国産ビューティーケアブランドICOR(イコ)は、建築中から注⽬を集めていた本社及び店舗兼カフェ施設「ICOR NISEKO(イコニセコ)」を北海道虻⽥郡ニセコ町に昨年オープンした。ICOR NISEKOは、ビューティーケアブランド「ICOR」の、ブランド発信拠点となる本店&カフェ。スキンケア商品の販売はもちろん、併設するカフェでは美容を意識した軽⾷やドリンクも味わえる。ニセコの⾃然を感じながら、ICORの世界観を堪能できる贅沢なひとときを過ごせる「ICOR NISEKO」の建築を紹介しよう。

周囲を豊かな自然に恵まれたニセコ

ニセコは新千歳空港、札幌市内から車で約2時間ほど離れたところに位置。東側にある羊蹄山(蝦夷富士)が国立公園、北側のニセコアンヌプリを含むニセコ連山が国定公園と、周囲を豊かな自然に恵まれたリゾートエリア

ニセコは、アイヌ語の「ニセイ・コ・アン・ペツ(峡谷にある川)」から由来している。「蝦夷富士(えぞふじ)」と呼ばれる美しい稜線が有名な羊蹄山や、パウダースノーの雪景色など、自然豊かな美しい場所。また、約3000年前の縄文時代晩期の遺跡があるなど、はるか昔から人々が生活していた土地でもある。

すべてかけがえのない宝物

第二カシュンベツ川

「ICOR」は、アイヌ語で「宝物」を意味する言葉から名付けられた。地球、自然、水、すべてかけがえのない宝物。それらの美しさに感謝し魅力を引き出し、育み、輝かせるそれが「ICOR」の原点だ。
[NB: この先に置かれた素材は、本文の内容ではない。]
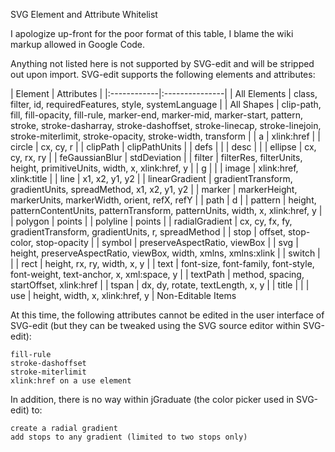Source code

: SVG Element and Attribute Whitelist

I apologize up-front for the poor format of this table, I blame the wiki markup allowed in Google Code.

Anything not listed here is not supported by SVG-edit and will be stripped out upon import. SVG-edit supports the following elements and attributes:

| Element | Attributes | |:------------|:---------------| | All Elements | class, filter, id, requiredFeatures, style, systemLanguage | | All Shapes | clip-path, fill, fill-opacity, fill-rule, marker-end, marker-mid, marker-start, pattern, stroke, stroke-dasharray, stroke-dashoffset, stroke-linecap, stroke-linejoin, stroke-miterlimit, stroke-opacity, stroke-width, transform | | a | xlink:href | | circle | cx, cy, r | | clipPath | clipPathUnits | | defs | | | desc | | | ellipse | cx, cy, rx, ry | | feGaussianBlur | stdDeviation | | filter | filterRes, filterUnits, height, primitiveUnits, width, x, xlink:href, y | | g | | | image | xlink:href, xlink:title | | line | x1, x2, y1, y2 | | linearGradient | gradientTransform, gradientUnits, spreadMethod, x1, x2, y1, y2 | | marker | markerHeight, markerUnits, markerWidth, orient, refX, refY | | path | d | | pattern | height, patternContentUnits, patternTransform, patternUnits, width, x, xlink:href, y | | polygon | points | | polyline | points | | radialGradient | cx, cy, fx, fy, gradientTransform, gradientUnits, r, spreadMethod | | stop | offset, stop-color, stop-opacity | | symbol | preserveAspectRatio, viewBox | | svg | height, preserveAspectRatio, viewBox, width, xmlns, xmlns:xlink | | switch | | | rect | height, rx, ry, width, x, y | | text | font-size, font-family, font-style, font-weight, text-anchor, x, xml:space, y | | textPath | method, spacing, startOffset, xlink:href | | tspan | dx, dy, rotate, textLength, x, y | | title | | | use | height, width, x, xlink:href, y |
Non-Editable Items

At this time, the following attributes cannot be edited in the user interface of SVG-edit (but they can be tweaked using the SVG source editor within SVG-edit):

    fill-rule
    stroke-dashoffset
    stroke-miterlimit
    xlink:href on a use element

In addition, there is no way within jGraduate (the color picker used in SVG-edit) to:

    create a radial gradient
    add stops to any gradient (limited to two stops only)
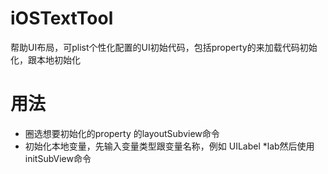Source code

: # iOSTextTool
帮助UI布局，可plist个性化配置的UI初始代码，包括property的来加载代码初始化，跟本地初始化

# 用法
- 圈选想要初始化的property 的layoutSubview命令
- 初始化本地变量，先输入变量类型跟变量名称，例如 UILabel *lab然后使用initSubView命令
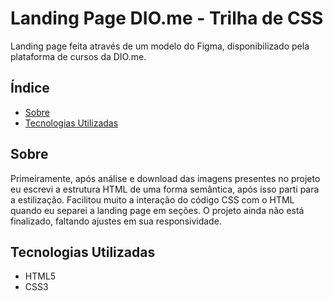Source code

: # Landing Page DIO.me - Trilha de CSS

Landing page feita através de um modelo do Figma, disponibilizado pela plataforma de cursos da DIO.me.

## Índice

- [Sobre](#sobre)
- [Tecnologias Utilizadas](#tecnologias-utilizadas)

## Sobre

Primeiramente, após análise e download das imagens presentes no projeto eu escrevi a estrutura HTML de uma forma semântica, após isso parti para a estilização. Facilitou muito a interação do código CSS com o HTML
quando eu separei a landing page em seções. O projeto ainda não está finalizado, faltando ajustes em sua responsividade.

## Tecnologias Utilizadas

- HTML5
- CSS3

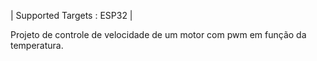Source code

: | Supported Targets : ESP32 |



Projeto de controle de velocidade de um motor com pwm em função da temperatura.
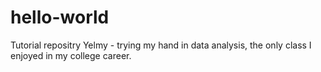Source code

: # hello-world
Tutorial repositry
Yelmy - trying my hand in data analysis, the only class I enjoyed in my college career.
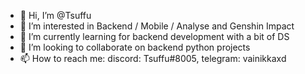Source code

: - 👋 Hi, I’m @Tsuffu
- 👀 I’m interested in Backend / Mobile / Analyse and Genshin Impact
- 🌱 I’m currently learning for backend development with a bit of DS
- 💞️ I’m looking to collaborate on backend python projects
- 📫 How to reach me:
 discord: Tsuffu#8005,
 telegram: vainikkaxd 

<!---
Tsuffu/Tsuffu is a ✨ special ✨ repository because its `README.md` (this file) appears on your GitHub profile.
You can click the Preview link to take a look at your changes.
--->
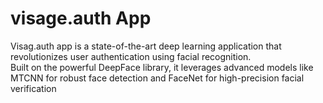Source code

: # visage.auth App

Visag.auth app is a state-of-the-art deep learning application that revolutionizes user authentication using facial recognition. <br>
Built on the powerful DeepFace library, it leverages advanced models like MTCNN for robust face detection and FaceNet for high-precision facial verification
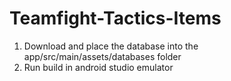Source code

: # Teamfight-Tactics-Items

1. Download and place the database into the app/src/main/assets/databases folder
2. Run build in android studio emulator
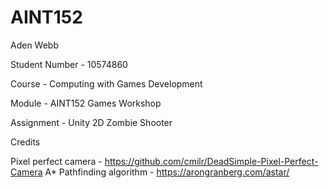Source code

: # AINT152

Aden Webb

Student Number - 10574860

Course - Computing with Games Development

Module - AINT152 Games Workshop

Assignment - Unity 2D Zombie Shooter

Credits

Pixel perfect camera - https://github.com/cmilr/DeadSimple-Pixel-Perfect-Camera
A* Pathfinding algorithm - https://arongranberg.com/astar/


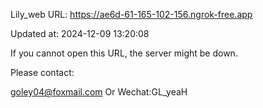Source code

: Lily_web URL: https://ae6d-61-165-102-156.ngrok-free.app

Updated at: 2024-12-09 13:20:08

If you cannot open this URL, the server might be down.

Please contact: 

goley04@foxmail.com Or Wechat:GL_yeaH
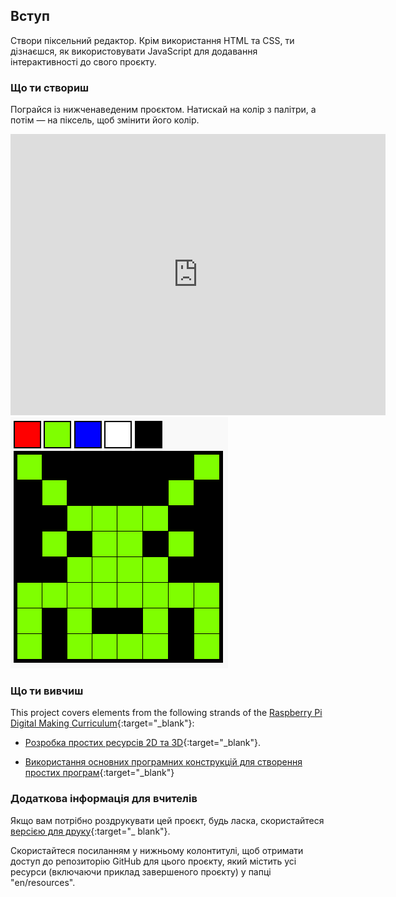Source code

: ## Вступ

Створи піксельний редактор. Крім використання HTML та CSS, ти дізнаєшся, як використовувати JavaScript для додавання інтерактивності до свого проєкту.

### Що ти створиш

Пограйся із нижченаведеним проєктом. Натискай на колір з палітри, а потім — на піксель, щоб змінити його колір.

<div class="trinket">
  <iframe src="https://trinket.io/embed/html/0e102a306b?outputOnly=true&start=result" width="600" height="450" frameborder="0" marginwidth="0" marginheight="0" allowfullscreen>
  </iframe>
  <img src="images/pixel-art-final.png">
</div>

### Що ти вивчиш

This project covers elements from the following strands of the [Raspberry Pi Digital Making Curriculum](https://rpf.io/curriculum){:target="_blank"}:

+ [Розробка простих ресурсів 2D та 3D](https://www.raspberrypi.org/curriculum/design/creator){:target="_blank"}.

+ [Використання основних програмних конструкцій для створення простих програм](https://www.raspberrypi.org/curriculum/programming/creator){:target="_blank"}

### Додаткова інформація для вчителів

Якщо вам потрібно роздрукувати цей проєкт, будь ласка, скористайтеся [версією для друку](https://projects.raspberrypi.org/en/projects/pixel-art/print){:target="_ blank"}.

Скористайтеся посиланням у нижньому колонтитулі, щоб отримати доступ до репозиторію GitHub для цього проєкту, який містить усі ресурси (включаючи приклад завершеного проєкту) у папці "en/resources".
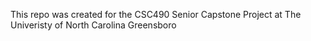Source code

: This repo was created for the CSC490 Senior Capstone Project at The Univeristy of North Carolina Greensboro
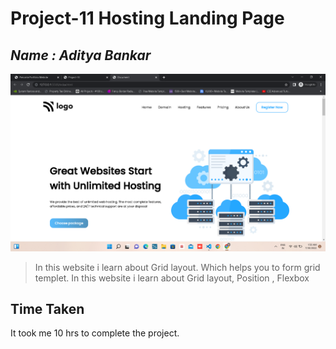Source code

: # **Project-11 Hosting Landing Page**
## _Name : Aditya Bankar_

![](./images%20and%20svgs/Screenshot11.png)

> In this website i learn about Grid layout. Which helps you to form grid templet.
In this website i learn about Grid layout, Position , Flexbox

## Time Taken

It took me 10 hrs to complete the project.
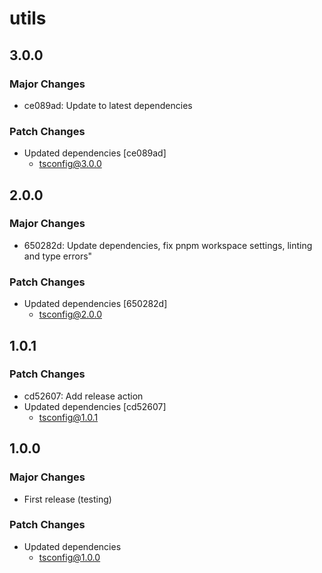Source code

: # utils

## 3.0.0

### Major Changes

- ce089ad: Update to latest dependencies

### Patch Changes

- Updated dependencies [ce089ad]
  - tsconfig@3.0.0

## 2.0.0

### Major Changes

- 650282d: Update dependencies, fix pnpm workspace settings, linting and type errors"

### Patch Changes

- Updated dependencies [650282d]
  - tsconfig@2.0.0

## 1.0.1

### Patch Changes

- cd52607: Add release action
- Updated dependencies [cd52607]
  - tsconfig@1.0.1

## 1.0.0

### Major Changes

- First release (testing)

### Patch Changes

- Updated dependencies
  - tsconfig@1.0.0
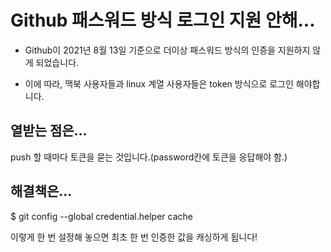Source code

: # Github 패스워드 방식 로그인 지원 안해...

- Github이 2021년 8월 13일 기준으로 더이상 패스워드 방식의 인증을 지원하지 않게 되었습니다.

- 이에 따라, 맥북 사용자들과 linux 계열 사용자들은 token 방식으로 로그인 해야합니다.

## 열받는 점은...

push 할 때마다 토큰을 묻는 것입니다.(password칸에 토큰을 응답해야 함.)



## 해결책은...

$ git config --global credential.helper cache

이렇게 한 번 설정해 놓으면 최초 한 번 인증한 값을 캐싱하게 됩니다!
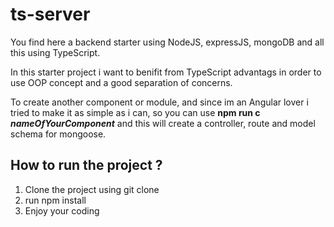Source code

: # ts-server

You find here a backend starter using NodeJS, expressJS, mongoDB and all this using TypeScript.

In this starter project i want to benifit from TypeScript advantags in order to use OOP concept and a good separation of concerns.

To create another component or module, and since im an Angular lover i tried to make it as simple as i can, so you can use **npm run c _nameOfYourComponent_** and this will create a controller, route and model schema for mongoose.

## How to run the project ?

1. Clone the project using git clone
2. run npm install
3. Enjoy your coding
また、カフェのコーヒー容器や、北海道の工場で商品を製造することで原料の輸送距離を短縮するなど、サスティナブルな取り組みも行っている。

⾃然と⼈が共存するカルチャーを肌で感じる
「ICOR NISEKO」の空間

ICOR NISEKOは上から見ると、ゆるやかなS字型の形をしている

ICOR NISEKOは、建築家やランドスケープデザイナー、インテリアデザイナーが、ICORの「⾃然も⼈も⼤切な宝物である」というブランドコンセプトをもとに設計した空間。そして、そのデザインを実際に作りあげた職⼈たち、⾃らの⼿で内装も進めながらメニューを考えてきたICORスタッフなど、多くの協⼒のもと完成した施設。たくさんの⼈たちが関わり、環境に配慮してつくられたニセコ本店は、⾃然と⼈が共存し普遍的に皆から愛される場になることを⽬指している。

建物の壁に沿って設けられたベンチに座りながら、ニセコの風景を全身で感じられる
すべての開口部には木サッシを使用している

建築設計は、Airbnbとコラボレーションした「吉野杉の家」や、メキシコのルイス・バラガン邸庭園空間設計など、国内外で幅広く活躍する、建築家・⻑⾕川豪⽒が担当。本店では、ICORのブランドコンセプトを体現し、⼟地の魅⼒を最⼤限に引き出すことを念頭に設計。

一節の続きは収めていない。